Fourth, use appropriate assertions. Don’t just check that a request succeeded; verify the response structure and key data. This catches subtle bugs where the endpoint returns data but it’s malformed or incomplete.

Finally, keep smoke tests focused and fast. Each test should exercise a single logical path through your application. Run your entire smoke test suite in under a minute if possible. If tests take longer, they won’t run frequently enough to catch problems quickly.

Handling Different Environments#

As your application moves through development, staging, and production, smoke tests should adapt to each environment. Rather than hardcoding environment-specific details, parameterize your test suite:

import os
import pytest

@pytest.fixture(scope="session")
def stack_name():
    """Get the stack name from environment variable."""
    env = os.getenv('ENVIRONMENT', 'dev')
    return f'my-serverless-app-{env}'

@pytest.fixture(scope="session")
def outputs(stack_name):
    """Retrieve outputs for the target stack."""
    return get_stack_outputs(stack_name)

def test_get_user_success(outputs):
    """Test that works with any deployed environment."""
    api_endpoint = outputs['GetUserApi']
    response = requests.get(f'{api_endpoint}test-user')
    assert response.status_code == 200

This way, the same test code works against development, staging, and production—you just change the environment variable. This reduces duplication and ensures consistency across environments.

Conclusion#

Smoke tests are an essential safety net for serverless applications. They bridge the gap between infrastructure provisioning and actual application behavior, catching deployment issues that CloudFormation status checks would miss. By testing your API endpoints, verifying Lambda function behavior, validating resource configuration, and monitoring metrics, you gain confidence that your deployed application actually works.

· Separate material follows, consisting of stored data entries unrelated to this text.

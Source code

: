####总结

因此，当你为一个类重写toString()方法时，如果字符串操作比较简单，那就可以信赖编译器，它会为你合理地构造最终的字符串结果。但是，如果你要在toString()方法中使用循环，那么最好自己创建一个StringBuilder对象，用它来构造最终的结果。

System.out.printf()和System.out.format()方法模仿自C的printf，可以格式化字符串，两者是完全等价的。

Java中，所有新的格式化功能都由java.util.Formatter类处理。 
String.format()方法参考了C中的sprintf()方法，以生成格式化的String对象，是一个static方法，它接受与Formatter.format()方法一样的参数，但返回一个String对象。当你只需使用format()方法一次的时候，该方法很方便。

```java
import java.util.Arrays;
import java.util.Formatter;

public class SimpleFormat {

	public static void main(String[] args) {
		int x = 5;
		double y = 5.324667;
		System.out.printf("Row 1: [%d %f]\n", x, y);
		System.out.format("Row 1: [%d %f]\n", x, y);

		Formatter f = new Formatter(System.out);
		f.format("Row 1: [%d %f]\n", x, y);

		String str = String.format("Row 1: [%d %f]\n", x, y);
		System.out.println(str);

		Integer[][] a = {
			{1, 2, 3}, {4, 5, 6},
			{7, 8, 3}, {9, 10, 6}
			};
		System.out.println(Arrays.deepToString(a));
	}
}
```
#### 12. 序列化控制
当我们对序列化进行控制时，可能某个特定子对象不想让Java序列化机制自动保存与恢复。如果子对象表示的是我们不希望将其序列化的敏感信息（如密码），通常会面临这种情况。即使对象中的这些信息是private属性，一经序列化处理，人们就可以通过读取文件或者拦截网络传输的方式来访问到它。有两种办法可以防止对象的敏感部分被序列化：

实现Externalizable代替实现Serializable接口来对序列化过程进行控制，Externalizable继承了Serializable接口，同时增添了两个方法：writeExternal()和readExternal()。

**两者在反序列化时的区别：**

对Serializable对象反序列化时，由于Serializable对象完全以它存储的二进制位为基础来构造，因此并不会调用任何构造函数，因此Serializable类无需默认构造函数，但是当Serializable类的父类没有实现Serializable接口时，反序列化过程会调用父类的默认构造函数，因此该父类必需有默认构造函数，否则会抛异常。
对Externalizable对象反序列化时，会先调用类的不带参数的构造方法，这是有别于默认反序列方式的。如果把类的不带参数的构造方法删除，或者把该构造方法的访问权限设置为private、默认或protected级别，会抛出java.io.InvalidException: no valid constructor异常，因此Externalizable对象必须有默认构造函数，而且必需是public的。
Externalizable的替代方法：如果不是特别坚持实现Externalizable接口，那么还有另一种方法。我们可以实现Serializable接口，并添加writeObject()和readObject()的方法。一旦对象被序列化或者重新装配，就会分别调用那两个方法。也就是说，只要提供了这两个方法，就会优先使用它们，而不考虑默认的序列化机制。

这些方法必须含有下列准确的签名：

The key to effective smoke testing is automation. Integrate these tests into your CI/CD pipeline so they run after every deployment, providing immediate feedback. Use your test code to query deployed resources dynamically, avoiding hardcoded assumptions. Write tests that verify not just the happy path but also error conditions and edge cases. And keep tests focused, fast, and reliable so they provide genuine value rather than becoming a source of flaky failures.

With comprehensive smoke tests in place, you can deploy with confidence, knowing that bad deployments will be caught before they reach users.